The secondary analysis results are also saved as a zipped Zarr file (analysis.zarr.zip
), which can be read by Xenium Explorer for data visualization. See Overview of Xenium Zarr Output Files for file specifications.
The gene_panel.json
file is a copy of the gene panel file used in the experiment on the Xenium Analyzer instrument.
- The JSON files and additional resources for 10x pre-designed panels are provided on the Pre-designed Xenium Gene Expression Panels page.
- For custom panels, the JSON file can be downloaded from the Xenium Panel Designer tool after the design is finalized. See Getting started with Xenium Panel Design for guidance.

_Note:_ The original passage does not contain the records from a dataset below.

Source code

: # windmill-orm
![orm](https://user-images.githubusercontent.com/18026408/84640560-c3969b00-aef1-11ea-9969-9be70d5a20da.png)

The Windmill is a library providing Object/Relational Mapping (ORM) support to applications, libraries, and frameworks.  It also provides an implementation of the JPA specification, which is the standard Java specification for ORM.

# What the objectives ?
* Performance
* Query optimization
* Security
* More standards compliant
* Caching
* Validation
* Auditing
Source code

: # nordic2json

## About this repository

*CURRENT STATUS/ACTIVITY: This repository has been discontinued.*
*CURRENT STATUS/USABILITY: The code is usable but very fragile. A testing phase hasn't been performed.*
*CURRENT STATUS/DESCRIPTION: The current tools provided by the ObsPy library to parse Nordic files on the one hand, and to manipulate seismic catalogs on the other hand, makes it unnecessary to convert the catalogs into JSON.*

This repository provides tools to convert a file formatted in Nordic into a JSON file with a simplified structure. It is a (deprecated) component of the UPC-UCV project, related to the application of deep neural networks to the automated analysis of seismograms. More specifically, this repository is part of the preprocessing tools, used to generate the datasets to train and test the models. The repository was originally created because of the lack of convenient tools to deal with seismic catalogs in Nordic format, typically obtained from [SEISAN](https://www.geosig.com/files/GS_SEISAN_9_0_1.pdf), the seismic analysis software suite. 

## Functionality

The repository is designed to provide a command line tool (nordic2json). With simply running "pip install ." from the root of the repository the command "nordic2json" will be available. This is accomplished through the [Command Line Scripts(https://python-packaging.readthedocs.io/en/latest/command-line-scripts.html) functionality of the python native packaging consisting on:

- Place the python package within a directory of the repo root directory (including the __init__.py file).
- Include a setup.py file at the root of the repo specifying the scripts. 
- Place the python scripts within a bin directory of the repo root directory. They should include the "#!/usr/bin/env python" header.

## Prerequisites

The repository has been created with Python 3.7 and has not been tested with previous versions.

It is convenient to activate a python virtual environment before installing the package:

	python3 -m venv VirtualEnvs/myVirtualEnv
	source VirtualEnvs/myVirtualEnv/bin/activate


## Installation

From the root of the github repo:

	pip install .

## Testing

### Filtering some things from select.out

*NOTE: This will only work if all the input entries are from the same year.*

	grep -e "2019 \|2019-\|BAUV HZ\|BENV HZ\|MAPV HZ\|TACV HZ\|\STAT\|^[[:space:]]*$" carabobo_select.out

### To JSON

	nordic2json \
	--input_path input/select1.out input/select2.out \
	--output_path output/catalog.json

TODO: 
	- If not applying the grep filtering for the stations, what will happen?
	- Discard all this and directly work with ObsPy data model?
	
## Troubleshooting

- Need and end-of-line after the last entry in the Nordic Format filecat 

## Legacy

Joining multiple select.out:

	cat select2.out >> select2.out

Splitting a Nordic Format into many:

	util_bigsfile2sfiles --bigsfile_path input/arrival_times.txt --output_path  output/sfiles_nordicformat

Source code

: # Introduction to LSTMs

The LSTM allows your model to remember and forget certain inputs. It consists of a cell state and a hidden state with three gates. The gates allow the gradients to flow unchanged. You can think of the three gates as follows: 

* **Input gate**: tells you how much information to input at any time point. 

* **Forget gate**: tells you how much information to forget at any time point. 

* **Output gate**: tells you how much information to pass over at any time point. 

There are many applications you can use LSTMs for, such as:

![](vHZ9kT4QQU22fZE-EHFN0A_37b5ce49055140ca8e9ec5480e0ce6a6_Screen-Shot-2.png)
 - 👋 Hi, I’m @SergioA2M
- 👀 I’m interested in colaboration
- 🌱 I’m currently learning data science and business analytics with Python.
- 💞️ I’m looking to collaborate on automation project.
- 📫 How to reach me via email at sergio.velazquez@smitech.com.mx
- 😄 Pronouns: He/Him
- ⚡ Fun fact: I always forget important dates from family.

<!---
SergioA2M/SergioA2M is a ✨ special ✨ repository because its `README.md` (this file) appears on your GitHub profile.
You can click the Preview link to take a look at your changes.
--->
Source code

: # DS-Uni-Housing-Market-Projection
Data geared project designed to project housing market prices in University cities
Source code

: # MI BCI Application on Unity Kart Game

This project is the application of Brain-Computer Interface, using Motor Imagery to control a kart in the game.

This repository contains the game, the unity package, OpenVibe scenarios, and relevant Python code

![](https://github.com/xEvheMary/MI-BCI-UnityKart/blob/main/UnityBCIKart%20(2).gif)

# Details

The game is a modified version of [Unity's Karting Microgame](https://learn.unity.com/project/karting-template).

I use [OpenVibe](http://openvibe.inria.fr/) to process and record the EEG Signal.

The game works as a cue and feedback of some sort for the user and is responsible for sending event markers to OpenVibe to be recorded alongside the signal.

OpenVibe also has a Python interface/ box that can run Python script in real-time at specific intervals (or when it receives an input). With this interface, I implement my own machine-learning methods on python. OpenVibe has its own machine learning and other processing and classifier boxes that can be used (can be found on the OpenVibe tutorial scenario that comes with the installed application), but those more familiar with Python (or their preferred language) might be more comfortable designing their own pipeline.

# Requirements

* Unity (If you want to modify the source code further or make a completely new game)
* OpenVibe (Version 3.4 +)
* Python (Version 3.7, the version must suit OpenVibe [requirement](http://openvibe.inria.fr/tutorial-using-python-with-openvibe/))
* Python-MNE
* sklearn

The JSON schema contains metadata
and payload
objects. The payload
object contains the following:
Object | Description |
---|---|
chemistry | Version of Xenium In Situ assay chemistry (i.e., "v1"). |
customer | Customer contact information derived from design or 10x cloud if the Xenium Panel Designer was used. |
designer | When and who created the design. |
panel | Information about the panel design, including name, ID, and total number of targets. |
spec_version | Version of panel JSON file format. |
targets | Information about each target (gene, control) in the panel, including gene identifiers and gene coverage (also referred to as the number of probe sets). The latter may be useful for assessing per-gene sensitivity. |
Python or other tools can be used to parse the JSON file. Here is example Python code to extract gene name, Ensembl ID, and gene coverage information for each gene target in a given panel:
# Import Python libraries # Example with Python v3.12, pandas v2.1.1 import json import pandas as pd # Open JSON file f = open('gene_panel.json') # Edit file name here # Return JSON object as a dictionary data = json.load(f) # Create lists to store extracted information gene = [] ensembl = [] cov = [] # Iterate through the JSON list to extract information for i in data['payload']['targets']: if (i['type']['descriptor'] == "gene"): # Only collect info for genes, not controls gene_name = i['type']['data']['name'] ensembl_id = i['type']['data']['id'] coverage = str(i['info']['gene_coverage']) gene.append(gene_name) ensembl.append(ensembl_id) cov.append(coverage) # Create output CSV file out_df = pd.DataFrame(list(zip(gene, ensembl, cov)), columns=['Gene name', 'Ensembl ID', 'Gene coverage']) out_df.to_csv('my_panel_gene_info.csv', index=False) # Close file f.close()
The following are provided in aux_outputs/
(see release notes for updates):
- The
morphology_fov_locations.json
file contains the field of view (FOV) name, height, width, and XY positions in the space of the region of interest's (ROI) morphology image. This is the same space used to compute transcript and cell locations and the units are in microns. The FOVs have 3,520 rows and 2,960 columns with 128 pixels of overlap on each edge (this may change in future versions of the Xenium platform). The position information is useful for determining where FOV boundaries are to assess transcript deduplication and any FOV edge effects. - The
overview_scan_fov_locations.json
file contains the FOV name, height, width, and approximate XY positions in the space of the overview scan image. This is the space that contains all the ROIs and the units are in pixels. The accuracy of the ROI coordinates have a 5 - 10 µm error. This position information is useful for approximating where multiple ROIs are located on an overview scan image. - The
per_cycle_channel_images/
directory contains downsampled 2D RNA images (maximum intensity projection) from each cycle and channel (not the morphology stain images). These images may be helpful for troubleshooting analysis summary alerts or unexpected metrics and analysis results. - The
overview_scan.png
is the full-resolution (1672 x 3498 pixels) image of the entire sample on the slide.